Appl. No. 09/703,140  
Amtd. dated March 10, 2004  
Response to Office Action of November 10, 2003

**Amendments to the Specification:**

Rewrite the paragraph at page 1, lines 8 to 10 as follows:

This application claims priority under 35 USC §119(e)(1) of Provisional Application No. 60/183,527, filed February 18, 2000 (TI-30302PS) and of Provisional Application No. 60/183,654, filed February 18, 2000 (TI-26010PS).

Rewrite the paragraph at page 6, line 16 to page 7, line 5 as follows:

In microprocessor 1 there are shown a central processing unit (CPU) 10, data memory 22, program memory 23, peripherals 60 and an external memory interface (EMIF) with a direct memory access (DMA) 61. CPU 10 further has an instruction fetch/decode unit 10a-c, a plurality of execution units, including an arithmetic and load/store unit D1, a multiplier M1, an ALU/shifter unit S1, an arithmetic logic unit ("ALU") L1, a shared multi-port register file 20a from which data are read and to which data are written.
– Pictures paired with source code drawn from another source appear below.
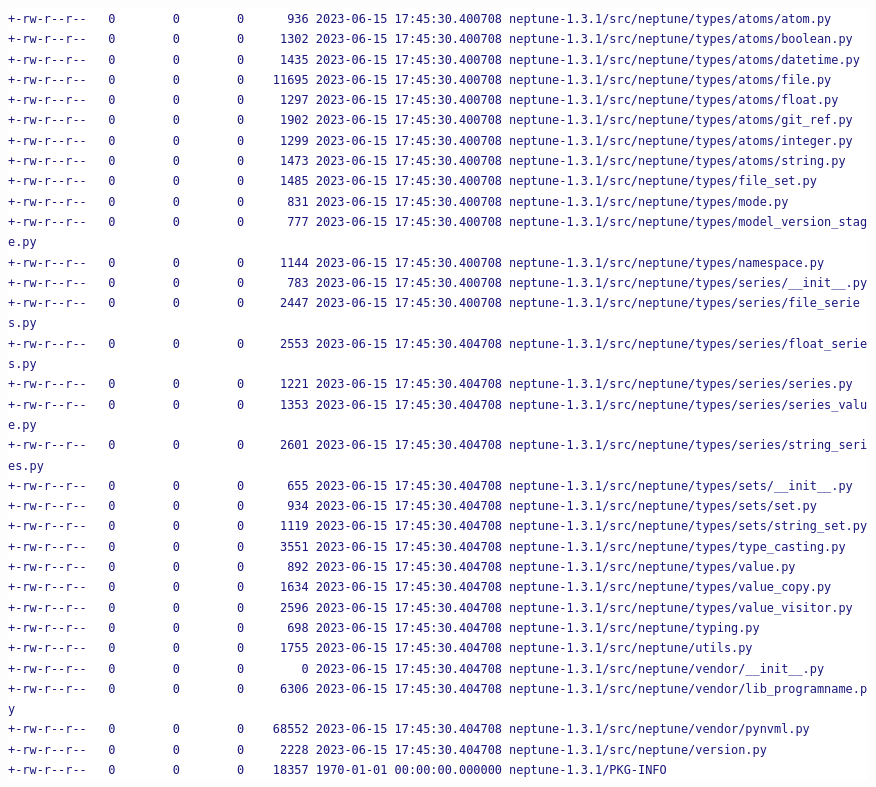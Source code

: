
 ```diff
+-rw-r--r--   0        0        0      936 2023-06-15 17:45:30.400708 neptune-1.3.1/src/neptune/types/atoms/atom.py
+-rw-r--r--   0        0        0     1302 2023-06-15 17:45:30.400708 neptune-1.3.1/src/neptune/types/atoms/boolean.py
+-rw-r--r--   0        0        0     1435 2023-06-15 17:45:30.400708 neptune-1.3.1/src/neptune/types/atoms/datetime.py
+-rw-r--r--   0        0        0    11695 2023-06-15 17:45:30.400708 neptune-1.3.1/src/neptune/types/atoms/file.py
+-rw-r--r--   0        0        0     1297 2023-06-15 17:45:30.400708 neptune-1.3.1/src/neptune/types/atoms/float.py
+-rw-r--r--   0        0        0     1902 2023-06-15 17:45:30.400708 neptune-1.3.1/src/neptune/types/atoms/git_ref.py
+-rw-r--r--   0        0        0     1299 2023-06-15 17:45:30.400708 neptune-1.3.1/src/neptune/types/atoms/integer.py
+-rw-r--r--   0        0        0     1473 2023-06-15 17:45:30.400708 neptune-1.3.1/src/neptune/types/atoms/string.py
+-rw-r--r--   0        0        0     1485 2023-06-15 17:45:30.400708 neptune-1.3.1/src/neptune/types/file_set.py
+-rw-r--r--   0        0        0      831 2023-06-15 17:45:30.400708 neptune-1.3.1/src/neptune/types/mode.py
+-rw-r--r--   0        0        0      777 2023-06-15 17:45:30.400708 neptune-1.3.1/src/neptune/types/model_version_stage.py
+-rw-r--r--   0        0        0     1144 2023-06-15 17:45:30.400708 neptune-1.3.1/src/neptune/types/namespace.py
+-rw-r--r--   0        0        0      783 2023-06-15 17:45:30.400708 neptune-1.3.1/src/neptune/types/series/__init__.py
+-rw-r--r--   0        0        0     2447 2023-06-15 17:45:30.400708 neptune-1.3.1/src/neptune/types/series/file_series.py
+-rw-r--r--   0        0        0     2553 2023-06-15 17:45:30.404708 neptune-1.3.1/src/neptune/types/series/float_series.py
+-rw-r--r--   0        0        0     1221 2023-06-15 17:45:30.404708 neptune-1.3.1/src/neptune/types/series/series.py
+-rw-r--r--   0        0        0     1353 2023-06-15 17:45:30.404708 neptune-1.3.1/src/neptune/types/series/series_value.py
+-rw-r--r--   0        0        0     2601 2023-06-15 17:45:30.404708 neptune-1.3.1/src/neptune/types/series/string_series.py
+-rw-r--r--   0        0        0      655 2023-06-15 17:45:30.404708 neptune-1.3.1/src/neptune/types/sets/__init__.py
+-rw-r--r--   0        0        0      934 2023-06-15 17:45:30.404708 neptune-1.3.1/src/neptune/types/sets/set.py
+-rw-r--r--   0        0        0     1119 2023-06-15 17:45:30.404708 neptune-1.3.1/src/neptune/types/sets/string_set.py
+-rw-r--r--   0        0        0     3551 2023-06-15 17:45:30.404708 neptune-1.3.1/src/neptune/types/type_casting.py
+-rw-r--r--   0        0        0      892 2023-06-15 17:45:30.404708 neptune-1.3.1/src/neptune/types/value.py
+-rw-r--r--   0        0        0     1634 2023-06-15 17:45:30.404708 neptune-1.3.1/src/neptune/types/value_copy.py
+-rw-r--r--   0        0        0     2596 2023-06-15 17:45:30.404708 neptune-1.3.1/src/neptune/types/value_visitor.py
+-rw-r--r--   0        0        0      698 2023-06-15 17:45:30.404708 neptune-1.3.1/src/neptune/typing.py
+-rw-r--r--   0        0        0     1755 2023-06-15 17:45:30.404708 neptune-1.3.1/src/neptune/utils.py
+-rw-r--r--   0        0        0        0 2023-06-15 17:45:30.404708 neptune-1.3.1/src/neptune/vendor/__init__.py
+-rw-r--r--   0        0        0     6306 2023-06-15 17:45:30.404708 neptune-1.3.1/src/neptune/vendor/lib_programname.py
+-rw-r--r--   0        0        0    68552 2023-06-15 17:45:30.404708 neptune-1.3.1/src/neptune/vendor/pynvml.py
+-rw-r--r--   0        0        0     2228 2023-06-15 17:45:30.404708 neptune-1.3.1/src/neptune/version.py
+-rw-r--r--   0        0        0    18357 1970-01-01 00:00:00.000000 neptune-1.3.1/PKG-INFO
```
Instructions are fetched by fetch unit 10a from instruction memory 23 over a set of busses 41. Decoded instructions are provided from the instruction fetch/decode unit 10a-c to the functional units D1, M1, S1, and L1 over various sets of control lines which are not shown. Data are provided to/from the register file 20a from/to to load/store ~~units~~ unit D1 over a first set of busses 32a, to multiplier M1 over a second set of busses 34a, to ALU/shifter unit S1 over a third set of busses 36a and to ALU L1 over a fourth set of busses 38a. Data are provided to/from the memory 22 from/to the load/store ~~units~~ unit D1 via a fifth set of busses 40a. Note that the entire data path described above is duplicated with register file 20b and execution units D2, M2, S2, and L2. Load/store unit D2 similarly interfaces with memory 22 via a set of busses 40b. In this embodiment of the present invention, two unrelated aligned double word (64 bits) load/store transfers can be made in parallel between CPU 10 and data memory 22 on each clock cycle using bus set 40a and bus set 40b.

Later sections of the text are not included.